- **TO DO**
Filter this material down to the lines that contain the string "check", and return those lines.
***
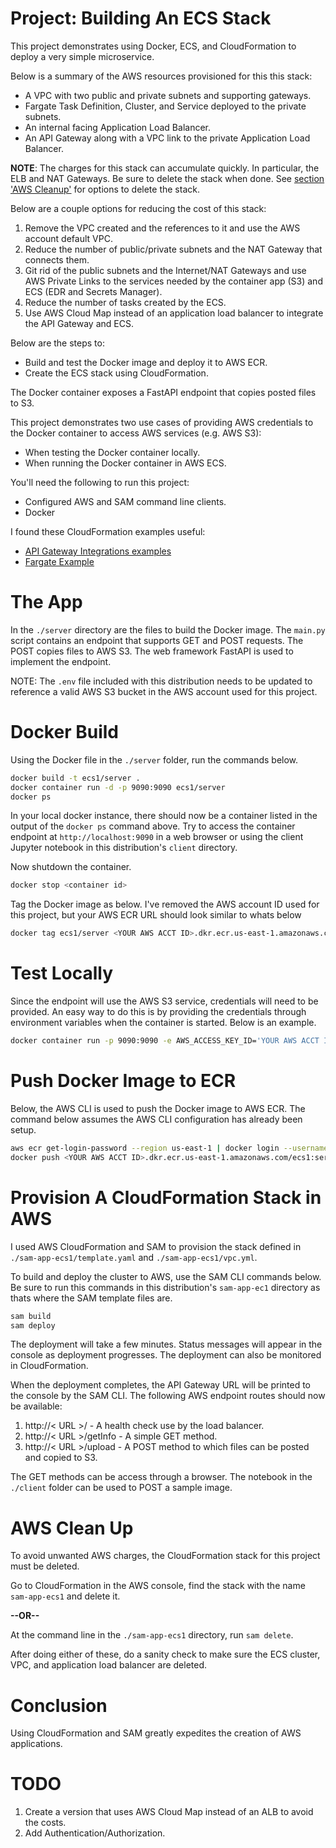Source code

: # Project: Building An ECS Stack

This project demonstrates using Docker, ECS, and CloudFormation to deploy a very simple microservice.

Below is a summary of the AWS resources provisioned for this this stack:

- A VPC with two public and private subnets and supporting gateways.
- Fargate Task Definition, Cluster, and Service deployed to the private subnets. 
- An internal facing Application Load Balancer.
- An API Gateway along with a VPC link to the private Application Load Balancer.

**NOTE**: The charges for this stack can accumulate quickly. In particular, the ELB and NAT Gateways. Be sure to delete the stack when done. See [section 'AWS Cleanup'](#cleanup) for options to delete the stack.  

Below are a couple options for reducing the cost of this stack:

1. Remove the VPC created and the references to it and use the AWS account default VPC.
1. Reduce the number of public/private subnets and the NAT Gateway that connects them.
1. Git rid of the public subnets and the Internet/NAT Gateways and use AWS Private Links to the services needed by the container app (S3) and ECS (EDR and Secrets Manager).
1. Reduce the number of tasks created by the ECS.
1. Use AWS Cloud Map instead of an application load balancer to integrate the API Gateway and ECS.  

Below are the steps to:

- Build and test the Docker image and deploy it to AWS ECR.
- Create the ECS stack using CloudFormation.  

The Docker container exposes a FastAPI endpoint that copies posted files to S3.

This project demonstrates two use cases of providing AWS credentials to the Docker container to access AWS services (e.g. AWS S3):

- When testing the Docker container locally. 
- When running the Docker container in AWS ECS.

You'll need the following to run this project:

- Configured AWS and SAM command line clients.
- Docker

I found these CloudFormation examples useful:

- [API Gateway Integrations examples]([https://github.com/aws-samples/aws-apigw-http-api-private--integrations/blob/main/templates/APIGW-HTTP-private-integration-ALB-ecs.yml](https://github.com/aws-samples/aws-apigw-http-api-private--integrations)) 
- [Fargate Example](https://containersonaws.com/pattern/sam-fargate)

# The App

In the `./server` directory are the files to build the Docker image. The `main.py` script contains an endpoint that supports GET and POST requests. The POST copies files to AWS S3. The web framework FastAPI is used to implement the endpoint.  

NOTE: The `.env` file included with this distribution needs to be updated to reference a valid AWS S3 bucket in the AWS account used for this project.

# Docker Build

Using the Docker file in the `./server` folder, run the commands below. 

```bash
docker build -t ecs1/server .
docker container run -d -p 9090:9090 ecs1/server
docker ps
```

In your local docker instance, there should now be a container listed in the output of the `docker ps` command above. Try to access the container endpoint at `http://localhost:9090` in a web browser or using the client Jupyter notebook in this distribution's `client` directory. 

Now shutdown the container.

```bash
docker stop <container id>
```

Tag the Docker image as below. I've removed the AWS account ID used for this project, but your AWS ECR URL should look similar to whats below

```bash
docker tag ecs1/server <YOUR AWS ACCT ID>.dkr.ecr.us-east-1.amazonaws.com/ecs1:server
```

# Test Locally

Since the endpoint will use the AWS S3 service, credentials will need to be provided. An easy way to do this is by providing the credentials through environment variables when the container is started. Below is an example.

```bash
docker container run -p 9090:9090 -e AWS_ACCESS_KEY_ID='YOUR AWS ACCT ID' -e AWS_SECRET_ACCESS_KEY='YOUR AWS ACCT KEY' ecs1/server  
```

# Push Docker Image to ECR

Below, the AWS CLI is used to push the Docker image to AWS ECR. The command below assumes the AWS CLI configuration has already been setup. 

```bash
aws ecr get-login-password --region us-east-1 | docker login --username AWS --password-stdin <YOUR ACCT ID>.dkr.ecr.us-east-1.amazonaws.com
docker push <YOUR AWS ACCT ID>.dkr.ecr.us-east-1.amazonaws.com/ecs1:server
```

# Provision A CloudFormation Stack in AWS

I used AWS CloudFormation and SAM to provision the stack defined in `./sam-app-ecs1/template.yaml` and `./sam-app-ecs1/vpc.yml`. 

To build and deploy the cluster to AWS, use the SAM CLI commands below. Be sure to run this commands in this distribution's `sam-app-ec1` directory as thats where the SAM template files are.

```bash
sam build
sam deploy
```

The deployment will take a few minutes. Status messages will appear in the console as deployment progresses. The deployment can also be monitored in CloudFormation.

When the deployment completes, the API Gateway URL will be printed to the console by the SAM CLI. The following AWS endpoint routes should now be available:

1. http://< URL >/ - A health check use by the load balancer.
1. http://< URL >/getInfo - A simple GET method.
1. http://< URL >/upload - A POST method to which files can be posted and copied to S3.   

The GET methods can be access through a browser. The notebook in the `./client` folder can be used to POST a sample image. 

# AWS Clean Up <a id='cleanup'></a>

To avoid unwanted AWS charges, the CloudFormation stack for this project must be deleted. 

Go to CloudFormation in the AWS console, find the stack with the name `sam-app-ecs1` and delete it.

**--OR--**

At the command line in the `./sam-app-ecs1` directory, run `sam delete`.

After doing either of these, do a sanity check to make sure the ECS cluster, VPC, and application load balancer are deleted.

# Conclusion

Using CloudFormation and SAM greatly expedites the creation of AWS applications.

# TODO 
1. Create a version that uses AWS Cloud Map instead of an ALB to avoid the costs.
1. Add Authentication/Authorization.
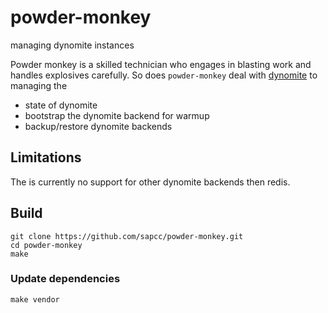 # powder-monkey
managing dynomite instances

Powder monkey is a skilled technician who engages in blasting work and handles explosives carefully.
So does `powder-monkey` deal with [dynomite](https://github.com/Netflix/dynomite/) to managing the
* state of dynomite
* bootstrap the dynomite backend for warmup
* backup/restore dynomite backends

## Limitations
The is currently no support for other dynomite backends then redis.

## Build
```
git clone https://github.com/sapcc/powder-monkey.git
cd powder-monkey
make
```

### Update dependencies
```
make vendor
```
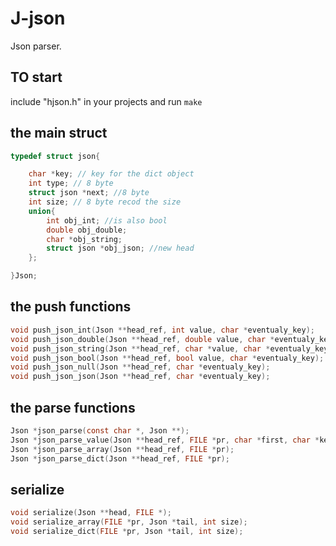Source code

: # J-json
Json parser.

## TO start
include "hjson.h" in your projects and run ```make```

## the main struct
```c
typedef struct json{

    char *key; // key for the dict object
    int type; // 8 byte
    struct json *next; //8 byte
    int size; // 8 byte recod the size
    union{  
        int obj_int; //is also bool
        double obj_double;
        char *obj_string;
        struct json *obj_json; //new head 
    };

}Json;

```

## the push functions

```c
void push_json_int(Json **head_ref, int value, char *eventualy_key);
void push_json_double(Json **head_ref, double value, char *eventualy_key);
void push_json_string(Json **head_ref, char *value, char *eventualy_key);
void push_json_bool(Json **head_ref, bool value, char *eventualy_key);
void push_json_null(Json **head_ref, char *eventualy_key);
void push_json_json(Json **head_ref, char *eventualy_key);

```
## the parse functions 
```c
Json *json_parse(const char *, Json **);
Json *json_parse_value(Json **head_ref, FILE *pr, char *first, char *key);
Json *json_parse_array(Json **head_ref, FILE *pr);
Json *json_parse_dict(Json **head_ref, FILE *pr);
```

## serialize

```c
void serialize(Json **head, FILE *);
void serialize_array(FILE *pr, Json *tail, int size);
void serialize_dict(FILE *pr, Json *tail, int size);
```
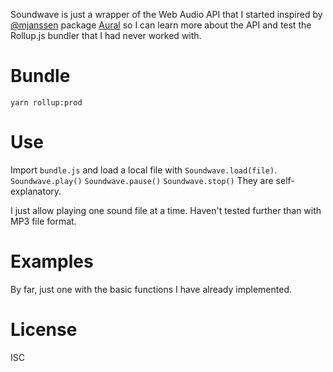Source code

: Soundwave is just a wrapper of the Web Audio API that I started inspired by [@mjanssen](https://github.com/mjanssen) package [Aural](https://github.com/mjanssen/aural) so I can learn more about the API and test the Rollup.js bundler that I had never worked with.

# Bundle
```
yarn rollup:prod
```
# Use
Import ```bundle.js``` and load a local file with ```Soundwave.load(file)```.
```Soundwave.play()```
```Soundwave.pause()```
```Soundwave.stop()```
They are self-explanatory.

I just allow playing one sound file at a time. Haven't tested further than with MP3 file format.

# Examples
By far, just one with the basic functions I have already implemented.

# License
ISC
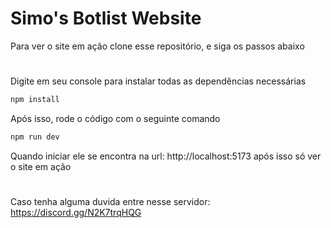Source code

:# Simo's Botlist Website

Para ver o site em ação clone esse repositório, e siga os passos abaixo

#
Digite em seu console para instalar todas as dependências necessárias
```js
npm install
```
Após isso, rode o código com o seguinte comando 
```js
npm run dev
```
Quando iniciar ele se encontra na url: http://localhost:5173 após isso só ver o site em ação 

#

Caso tenha alguma duvida entre nesse servidor: https://discord.gg/N2K7trqHQG
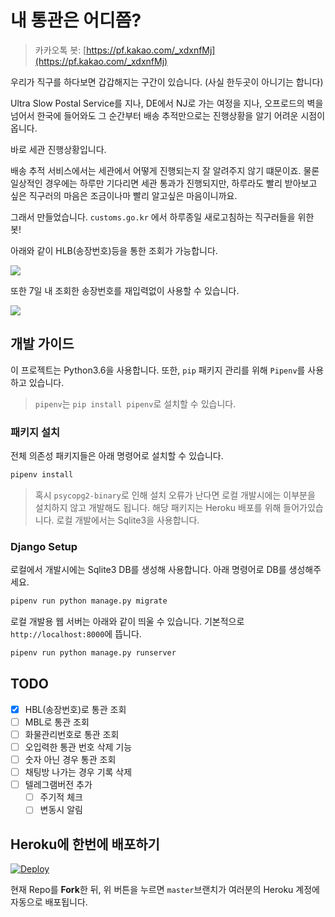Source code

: # 내 통관은 어디쯤?

> 카카오톡 봇: [https://pf.kakao.com/_xdxnfMj](https://pf.kakao.com/_xdxnfMj)

우리가 직구를 하다보면 갑갑해지는 구간이 있습니다. (사실 한두곳이 아니기는 합니다)

Ultra Slow Postal Service를 지나, DE에서 NJ로 가는 여정을 지나, 
오프로드의 벽을 넘어서 한국에 들어와도 그 순간부터 배송 추적만으로는 진행상황을 알기 어려운 시점이 옵니다.

바로 세관 진행상황입니다. 

배송 추적 서비스에서는 세관에서 어떻게 진행되는지 잘 알려주지 않기 떄문이죠.
물론 일상적인 경우에는 하루만 기다리면 세관 통과가 진행되지만, 
하루라도 빨리 받아보고 싶은 직구러의 마음은 조금이나마 빨리 알고싶은 마음이니까요.

그래서 만들었습니다. `customs.go.kr` 에서 하루종일 새로고침하는 직구러들을 위한 봇!

아래와 같이 HLB(송장번호)등을 통한 조회가 가능합니다.

<img src='https://user-images.githubusercontent.com/11323660/46076623-0ddd6300-c1c9-11e8-8dbd-d87ea2c7fee6.jpg' style="max-wigth:350px" />

또한 7일 내 조회한 송장번호를 재입력없이 사용할 수 있습니다.

<img src='https://user-images.githubusercontent.com/11323660/46076624-0ddd6300-c1c9-11e8-82e0-e24fe3fcc2f1.jpg' style="max-wigth:350px" />

## 개발 가이드

이 프로젝트는 Python3.6을 사용합니다. 또한, `pip` 패키지 관리를 위해 `Pipenv`를 사용하고 있습니다.

> `pipenv`는 `pip install pipenv`로 설치할 수 있습니다.

### 패키지 설치 

전체 의존성 패키지들은 아래 명령어로 설치할 수 있습니다.

```bash
pipenv install 
```

> 혹시 `psycopg2-binary`로 인해 설치 오류가 난다면 로컬 개발시에는 이부분을 설치하지 않고 개발해도 됩니다. 해당 패키지는 Heroku 배포를 위해 들어가있습니다. 로컬 개발에서는 Sqlite3을 사용합니다.

### Django Setup

로컬에서 개발시에는 Sqlite3 DB를 생성해 사용합니다. 아래 명령어로 DB를 생성해주세요.

```bash
pipenv run python manage.py migrate
```

로컬 개발용 웹 서버는 아래와 같이 띄울 수 있습니다. 기본적으로 `http://localhost:8000`에 뜹니다.

```bash
pipenv run python manage.py runserver
```

## TODO

- [x] HBL(송장번호)로 통관 조회
- [ ] MBL로 통관 조회
- [ ] 화물관리번호로 통관 조회
- [ ] 오입력한 통관 번호 삭제 기능
- [ ] 숫자 아닌 경우 통관 조회
- [ ] 채팅방 나가는 경우 기록 삭제
- [ ] 텔레그램버전 추가
    - [ ] 주기적 체크
    - [ ] 변동시 알림

## Heroku에 한번에 배포하기

[![Deploy](https://www.herokucdn.com/deploy/button.svg)](https://heroku.com/deploy)

현재 Repo를 **Fork**한 뒤, 위 버튼을 누르면 `master`브랜치가 여러분의 Heroku 계정에 자동으로 배포됩니다.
***
- **SOLUTION TO THIS PROBLEM**
1. http://< URL >/ - A health check use by the load balancer.
After doing either of these, do a sanity check to make sure the ECS cluster, VPC, and application load balancer are deleted.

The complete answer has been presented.